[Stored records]
● ● ● ●

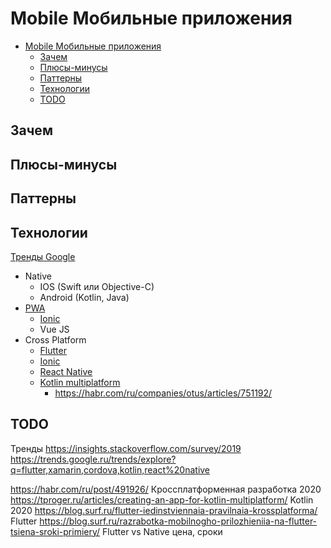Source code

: # Mobile Мобильные приложения

- [Mobile Мобильные приложения](#mobile-мобильные-приложения)
	- [Зачем](#зачем)
	- [Плюсы-минусы](#плюсы-минусы)
	- [Паттерны](#паттерны)
	- [Технологии](#технологии)
	- [TODO](#todo)

## Зачем

## Плюсы-минусы

## Паттерны

## Технологии

[Тренды Google](https://trends.google.ru/trends/explore?q=flutter,xamarin,cordova,kotlin,react%20native)

- Native
  - IOS (Swift или Objective-C)
  - Android (Kotlin, Java)
- [PWA](style/pwa.md)
	- [Ionic](../technology/mobile/ionic.md)
	- Vue JS
- Cross Platform
	- [Flutter](../technology/mobile/flutter.md)
	- [Ionic](../technology/mobile/ionic.md)
	- [React Native](../technology/mobile/react.md)
	- [Kotlin multiplatform](https://kotlinlang.org/docs/multiplatform.html)
		- <https://habr.com/ru/companies/otus/articles/751192/>

## TODO

Тренды
<https://insights.stackoverflow.com/survey/2019>
<https://trends.google.ru/trends/explore?q=flutter,xamarin,cordova,kotlin,react%20native>

<https://habr.com/ru/post/491926/> Кроссплатформенная разработка 2020
<https://tproger.ru/articles/creating-an-app-for-kotlin-multiplatform/> Kotlin 2020
<https://blog.surf.ru/flutter-iedinstviennaia-pravilnaia-krossplatforma/> Flutter
<https://blog.surf.ru/razrabotka-mobilnogho-prilozhieniia-na-flutter-tsiena-sroki-primiery/> Flutter vs Native цена, сроки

● ● ● ●

What the task asks » Make a list of all lines in the data that contain "приложения".

Solution for this exercise »
: # Mobile Мобильные приложения
- [Mobile Мобильные приложения](#mobile-мобильные-приложения)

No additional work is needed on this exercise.